(Items from a data source)
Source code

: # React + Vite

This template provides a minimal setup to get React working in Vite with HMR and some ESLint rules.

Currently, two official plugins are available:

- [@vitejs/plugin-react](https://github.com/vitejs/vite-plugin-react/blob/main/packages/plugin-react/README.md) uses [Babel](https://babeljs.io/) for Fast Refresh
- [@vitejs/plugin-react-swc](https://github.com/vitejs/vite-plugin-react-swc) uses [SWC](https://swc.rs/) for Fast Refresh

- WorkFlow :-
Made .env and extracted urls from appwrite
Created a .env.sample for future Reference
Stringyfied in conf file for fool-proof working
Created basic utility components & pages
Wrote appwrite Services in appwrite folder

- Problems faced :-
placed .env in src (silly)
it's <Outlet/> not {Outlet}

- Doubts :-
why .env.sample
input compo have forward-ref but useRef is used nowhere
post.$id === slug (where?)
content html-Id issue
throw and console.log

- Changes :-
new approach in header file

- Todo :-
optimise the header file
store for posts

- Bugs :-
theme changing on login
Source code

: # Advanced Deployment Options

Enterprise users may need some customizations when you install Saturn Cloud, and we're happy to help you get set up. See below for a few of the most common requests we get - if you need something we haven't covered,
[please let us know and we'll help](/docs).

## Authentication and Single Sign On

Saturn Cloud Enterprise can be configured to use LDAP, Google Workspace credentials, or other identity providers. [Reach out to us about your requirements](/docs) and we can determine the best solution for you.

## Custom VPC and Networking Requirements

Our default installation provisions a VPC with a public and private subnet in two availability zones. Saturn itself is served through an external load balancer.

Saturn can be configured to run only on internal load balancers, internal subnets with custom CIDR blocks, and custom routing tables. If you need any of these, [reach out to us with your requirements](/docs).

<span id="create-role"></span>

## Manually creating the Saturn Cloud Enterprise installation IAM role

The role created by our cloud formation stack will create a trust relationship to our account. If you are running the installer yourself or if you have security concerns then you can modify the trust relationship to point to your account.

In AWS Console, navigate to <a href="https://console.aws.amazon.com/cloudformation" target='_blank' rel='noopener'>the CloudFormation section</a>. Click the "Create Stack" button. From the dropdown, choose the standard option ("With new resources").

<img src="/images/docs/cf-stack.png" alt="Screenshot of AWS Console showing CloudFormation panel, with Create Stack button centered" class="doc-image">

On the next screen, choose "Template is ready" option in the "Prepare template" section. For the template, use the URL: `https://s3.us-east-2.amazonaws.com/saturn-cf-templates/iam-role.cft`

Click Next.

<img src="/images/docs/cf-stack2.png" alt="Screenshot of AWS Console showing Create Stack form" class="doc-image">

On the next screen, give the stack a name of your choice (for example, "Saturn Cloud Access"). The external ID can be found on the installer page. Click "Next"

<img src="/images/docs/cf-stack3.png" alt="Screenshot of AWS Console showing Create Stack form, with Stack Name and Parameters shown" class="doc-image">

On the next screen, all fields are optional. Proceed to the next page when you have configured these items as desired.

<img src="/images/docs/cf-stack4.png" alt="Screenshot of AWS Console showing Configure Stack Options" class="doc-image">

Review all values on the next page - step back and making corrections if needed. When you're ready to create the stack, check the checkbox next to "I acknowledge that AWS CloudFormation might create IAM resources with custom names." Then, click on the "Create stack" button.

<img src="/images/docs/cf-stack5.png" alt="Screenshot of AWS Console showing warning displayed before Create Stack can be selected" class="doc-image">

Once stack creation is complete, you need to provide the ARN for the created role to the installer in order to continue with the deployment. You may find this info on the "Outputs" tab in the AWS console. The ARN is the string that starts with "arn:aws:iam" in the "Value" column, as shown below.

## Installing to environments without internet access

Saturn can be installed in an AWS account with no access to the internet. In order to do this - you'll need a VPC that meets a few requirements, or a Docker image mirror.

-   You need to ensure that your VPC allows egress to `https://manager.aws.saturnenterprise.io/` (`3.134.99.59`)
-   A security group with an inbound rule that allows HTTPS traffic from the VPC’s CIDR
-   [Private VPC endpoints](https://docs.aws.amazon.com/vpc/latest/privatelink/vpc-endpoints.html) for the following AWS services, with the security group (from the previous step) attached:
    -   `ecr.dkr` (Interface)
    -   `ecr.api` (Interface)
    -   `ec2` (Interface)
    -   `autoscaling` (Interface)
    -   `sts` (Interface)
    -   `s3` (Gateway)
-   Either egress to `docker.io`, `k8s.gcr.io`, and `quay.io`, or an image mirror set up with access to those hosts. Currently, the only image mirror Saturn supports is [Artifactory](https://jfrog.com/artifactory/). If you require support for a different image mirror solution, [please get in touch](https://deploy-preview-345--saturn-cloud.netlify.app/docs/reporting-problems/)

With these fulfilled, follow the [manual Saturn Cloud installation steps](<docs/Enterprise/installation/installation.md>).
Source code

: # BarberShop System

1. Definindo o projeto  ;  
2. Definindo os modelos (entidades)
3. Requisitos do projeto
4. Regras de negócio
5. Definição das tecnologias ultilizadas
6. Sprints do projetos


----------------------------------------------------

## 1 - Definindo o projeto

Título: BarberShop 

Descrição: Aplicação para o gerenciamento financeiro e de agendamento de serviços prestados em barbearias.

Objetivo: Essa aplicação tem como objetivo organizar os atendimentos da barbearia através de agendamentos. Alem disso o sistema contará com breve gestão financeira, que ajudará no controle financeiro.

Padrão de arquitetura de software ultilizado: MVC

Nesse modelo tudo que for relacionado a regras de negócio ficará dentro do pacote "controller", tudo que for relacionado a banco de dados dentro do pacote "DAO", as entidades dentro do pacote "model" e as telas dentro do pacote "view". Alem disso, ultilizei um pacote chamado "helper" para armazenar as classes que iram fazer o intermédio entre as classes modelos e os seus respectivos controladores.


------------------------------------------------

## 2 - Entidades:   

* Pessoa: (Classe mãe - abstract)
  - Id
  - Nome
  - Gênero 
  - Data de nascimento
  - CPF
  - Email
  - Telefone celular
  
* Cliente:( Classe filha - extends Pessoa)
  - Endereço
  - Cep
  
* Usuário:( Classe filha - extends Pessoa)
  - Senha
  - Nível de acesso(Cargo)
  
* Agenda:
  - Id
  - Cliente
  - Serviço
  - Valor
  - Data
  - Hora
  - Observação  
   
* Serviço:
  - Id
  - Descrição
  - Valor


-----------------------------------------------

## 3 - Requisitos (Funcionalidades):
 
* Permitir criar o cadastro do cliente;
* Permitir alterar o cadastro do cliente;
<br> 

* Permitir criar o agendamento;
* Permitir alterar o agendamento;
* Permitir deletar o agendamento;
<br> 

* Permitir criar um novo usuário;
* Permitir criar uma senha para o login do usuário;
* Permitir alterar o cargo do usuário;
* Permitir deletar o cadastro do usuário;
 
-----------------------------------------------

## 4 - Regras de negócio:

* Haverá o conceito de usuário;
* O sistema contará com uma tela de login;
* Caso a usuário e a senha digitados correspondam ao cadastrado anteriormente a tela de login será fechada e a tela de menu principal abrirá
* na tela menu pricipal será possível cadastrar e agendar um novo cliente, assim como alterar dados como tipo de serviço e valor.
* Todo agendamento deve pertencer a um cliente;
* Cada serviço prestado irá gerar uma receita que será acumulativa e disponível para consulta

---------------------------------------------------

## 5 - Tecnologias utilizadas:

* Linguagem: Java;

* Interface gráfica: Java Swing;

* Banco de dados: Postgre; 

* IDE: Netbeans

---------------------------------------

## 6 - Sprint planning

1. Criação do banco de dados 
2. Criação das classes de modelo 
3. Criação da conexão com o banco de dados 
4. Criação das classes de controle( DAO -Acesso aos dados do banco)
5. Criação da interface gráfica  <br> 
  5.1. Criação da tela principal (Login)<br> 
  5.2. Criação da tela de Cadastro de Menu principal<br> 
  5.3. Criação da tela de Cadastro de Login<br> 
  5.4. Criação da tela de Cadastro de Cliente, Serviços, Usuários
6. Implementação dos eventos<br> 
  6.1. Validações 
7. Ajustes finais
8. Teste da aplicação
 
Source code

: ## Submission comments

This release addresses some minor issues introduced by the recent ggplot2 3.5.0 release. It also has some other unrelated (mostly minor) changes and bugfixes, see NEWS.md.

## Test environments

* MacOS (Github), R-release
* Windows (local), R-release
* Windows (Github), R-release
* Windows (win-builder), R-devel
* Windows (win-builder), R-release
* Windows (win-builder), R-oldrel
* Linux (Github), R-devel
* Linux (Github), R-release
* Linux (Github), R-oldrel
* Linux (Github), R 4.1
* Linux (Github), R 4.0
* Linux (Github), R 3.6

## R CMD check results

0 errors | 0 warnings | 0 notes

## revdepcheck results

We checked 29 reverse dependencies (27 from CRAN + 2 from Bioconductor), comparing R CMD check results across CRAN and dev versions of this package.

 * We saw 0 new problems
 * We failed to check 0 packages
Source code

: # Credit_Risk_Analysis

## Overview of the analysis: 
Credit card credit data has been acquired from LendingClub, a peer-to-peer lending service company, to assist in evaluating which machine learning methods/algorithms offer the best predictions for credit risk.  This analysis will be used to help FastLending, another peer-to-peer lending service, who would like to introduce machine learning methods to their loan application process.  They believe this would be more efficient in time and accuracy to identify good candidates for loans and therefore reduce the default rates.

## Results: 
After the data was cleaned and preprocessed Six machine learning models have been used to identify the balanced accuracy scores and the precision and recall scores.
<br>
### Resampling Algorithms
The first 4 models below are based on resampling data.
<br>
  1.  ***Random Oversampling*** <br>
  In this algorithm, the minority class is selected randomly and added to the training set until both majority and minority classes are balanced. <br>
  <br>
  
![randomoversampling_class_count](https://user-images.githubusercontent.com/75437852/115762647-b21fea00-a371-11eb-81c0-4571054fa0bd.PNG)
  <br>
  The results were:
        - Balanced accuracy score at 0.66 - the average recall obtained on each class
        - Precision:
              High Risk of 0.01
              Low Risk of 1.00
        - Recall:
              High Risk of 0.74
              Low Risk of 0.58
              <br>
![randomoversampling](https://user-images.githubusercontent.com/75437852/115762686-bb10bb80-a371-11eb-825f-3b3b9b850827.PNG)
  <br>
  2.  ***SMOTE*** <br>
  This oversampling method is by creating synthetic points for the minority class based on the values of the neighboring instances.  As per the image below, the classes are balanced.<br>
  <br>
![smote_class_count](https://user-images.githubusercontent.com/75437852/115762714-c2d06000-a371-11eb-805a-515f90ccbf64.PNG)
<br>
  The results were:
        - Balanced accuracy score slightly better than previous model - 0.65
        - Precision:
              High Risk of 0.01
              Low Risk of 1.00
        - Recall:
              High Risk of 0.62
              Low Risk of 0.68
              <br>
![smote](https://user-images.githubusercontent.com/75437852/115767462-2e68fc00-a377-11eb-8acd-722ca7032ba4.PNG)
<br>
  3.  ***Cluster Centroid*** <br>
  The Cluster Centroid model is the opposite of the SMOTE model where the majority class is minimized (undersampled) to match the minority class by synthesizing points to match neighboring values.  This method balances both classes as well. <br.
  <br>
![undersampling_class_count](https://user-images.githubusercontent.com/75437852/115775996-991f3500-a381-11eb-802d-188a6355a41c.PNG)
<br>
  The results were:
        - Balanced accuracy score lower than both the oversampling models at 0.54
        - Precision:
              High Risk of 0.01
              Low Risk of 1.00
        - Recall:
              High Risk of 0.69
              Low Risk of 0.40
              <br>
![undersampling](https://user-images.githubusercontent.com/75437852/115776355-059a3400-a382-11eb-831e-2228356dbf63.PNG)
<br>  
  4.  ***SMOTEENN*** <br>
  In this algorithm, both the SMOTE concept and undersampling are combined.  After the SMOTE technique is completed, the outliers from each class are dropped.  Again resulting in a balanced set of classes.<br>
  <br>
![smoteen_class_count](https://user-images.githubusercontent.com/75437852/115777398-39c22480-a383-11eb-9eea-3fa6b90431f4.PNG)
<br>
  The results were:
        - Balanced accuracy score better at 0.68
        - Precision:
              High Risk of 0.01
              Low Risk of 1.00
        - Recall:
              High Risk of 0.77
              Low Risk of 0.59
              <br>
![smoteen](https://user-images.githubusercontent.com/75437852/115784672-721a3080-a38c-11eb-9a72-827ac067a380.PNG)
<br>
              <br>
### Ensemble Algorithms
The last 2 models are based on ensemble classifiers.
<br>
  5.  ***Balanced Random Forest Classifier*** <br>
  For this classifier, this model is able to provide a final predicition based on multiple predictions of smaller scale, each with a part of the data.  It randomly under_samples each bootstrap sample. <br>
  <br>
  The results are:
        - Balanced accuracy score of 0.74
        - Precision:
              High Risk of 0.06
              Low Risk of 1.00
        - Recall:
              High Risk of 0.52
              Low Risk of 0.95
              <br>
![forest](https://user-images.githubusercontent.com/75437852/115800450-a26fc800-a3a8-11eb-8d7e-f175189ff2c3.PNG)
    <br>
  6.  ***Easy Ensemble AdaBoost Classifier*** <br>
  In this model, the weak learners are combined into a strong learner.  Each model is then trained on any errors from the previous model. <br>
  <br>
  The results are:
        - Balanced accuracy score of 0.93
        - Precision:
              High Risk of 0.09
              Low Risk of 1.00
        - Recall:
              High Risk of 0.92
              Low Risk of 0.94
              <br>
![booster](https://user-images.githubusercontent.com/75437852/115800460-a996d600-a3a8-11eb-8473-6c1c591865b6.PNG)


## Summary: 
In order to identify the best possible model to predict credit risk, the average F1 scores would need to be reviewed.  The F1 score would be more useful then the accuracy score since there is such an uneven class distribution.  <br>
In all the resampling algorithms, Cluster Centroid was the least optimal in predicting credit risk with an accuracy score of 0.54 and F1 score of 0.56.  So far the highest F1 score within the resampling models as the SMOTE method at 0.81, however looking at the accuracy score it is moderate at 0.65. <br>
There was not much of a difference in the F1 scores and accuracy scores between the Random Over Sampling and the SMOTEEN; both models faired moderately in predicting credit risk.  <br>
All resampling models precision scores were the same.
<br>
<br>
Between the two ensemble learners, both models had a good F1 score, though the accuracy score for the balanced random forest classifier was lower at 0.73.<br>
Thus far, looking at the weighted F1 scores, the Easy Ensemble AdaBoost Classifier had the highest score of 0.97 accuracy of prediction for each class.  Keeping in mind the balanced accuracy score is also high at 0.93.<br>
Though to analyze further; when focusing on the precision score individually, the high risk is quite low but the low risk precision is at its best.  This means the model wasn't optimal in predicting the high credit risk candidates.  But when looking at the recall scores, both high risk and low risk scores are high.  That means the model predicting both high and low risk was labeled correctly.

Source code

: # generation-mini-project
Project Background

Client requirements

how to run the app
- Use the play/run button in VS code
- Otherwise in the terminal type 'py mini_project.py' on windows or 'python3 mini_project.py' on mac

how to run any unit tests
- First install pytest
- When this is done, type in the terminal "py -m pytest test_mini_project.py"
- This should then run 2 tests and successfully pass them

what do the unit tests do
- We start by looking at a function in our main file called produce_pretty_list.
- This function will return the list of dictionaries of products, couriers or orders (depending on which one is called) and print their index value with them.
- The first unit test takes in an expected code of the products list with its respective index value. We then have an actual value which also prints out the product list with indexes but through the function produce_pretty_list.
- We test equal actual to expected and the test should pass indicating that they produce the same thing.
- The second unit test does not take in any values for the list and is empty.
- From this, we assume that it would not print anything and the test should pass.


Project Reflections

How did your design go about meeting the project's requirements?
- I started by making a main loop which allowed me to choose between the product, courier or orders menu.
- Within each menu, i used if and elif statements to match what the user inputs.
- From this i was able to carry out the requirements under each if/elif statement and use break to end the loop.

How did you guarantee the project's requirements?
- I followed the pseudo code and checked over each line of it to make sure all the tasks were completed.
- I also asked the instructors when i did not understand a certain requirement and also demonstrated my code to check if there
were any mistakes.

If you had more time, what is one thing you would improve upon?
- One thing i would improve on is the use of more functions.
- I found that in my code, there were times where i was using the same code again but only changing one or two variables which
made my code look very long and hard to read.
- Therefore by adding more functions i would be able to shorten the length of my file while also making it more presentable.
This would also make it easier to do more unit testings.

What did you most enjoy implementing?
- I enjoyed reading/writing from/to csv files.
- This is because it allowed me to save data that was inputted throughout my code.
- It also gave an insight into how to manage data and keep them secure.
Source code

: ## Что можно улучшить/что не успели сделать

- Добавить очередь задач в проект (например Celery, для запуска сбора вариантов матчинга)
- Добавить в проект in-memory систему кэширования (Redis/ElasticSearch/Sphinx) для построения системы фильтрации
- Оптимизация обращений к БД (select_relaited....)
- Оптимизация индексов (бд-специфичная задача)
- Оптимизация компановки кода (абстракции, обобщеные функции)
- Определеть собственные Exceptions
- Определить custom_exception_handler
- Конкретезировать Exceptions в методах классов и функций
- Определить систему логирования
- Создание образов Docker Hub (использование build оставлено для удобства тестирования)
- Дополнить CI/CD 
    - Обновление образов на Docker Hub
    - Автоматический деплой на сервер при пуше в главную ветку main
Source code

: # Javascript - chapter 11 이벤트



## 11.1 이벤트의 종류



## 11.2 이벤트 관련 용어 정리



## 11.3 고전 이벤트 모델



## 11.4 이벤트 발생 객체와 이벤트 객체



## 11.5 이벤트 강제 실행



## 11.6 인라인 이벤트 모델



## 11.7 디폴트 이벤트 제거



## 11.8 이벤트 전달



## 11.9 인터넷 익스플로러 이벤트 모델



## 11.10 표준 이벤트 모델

◆ **Assignment**
Exactly one number is wanted in reply: the count of lines above that hold the string "randomly".

◆ **Task output**
2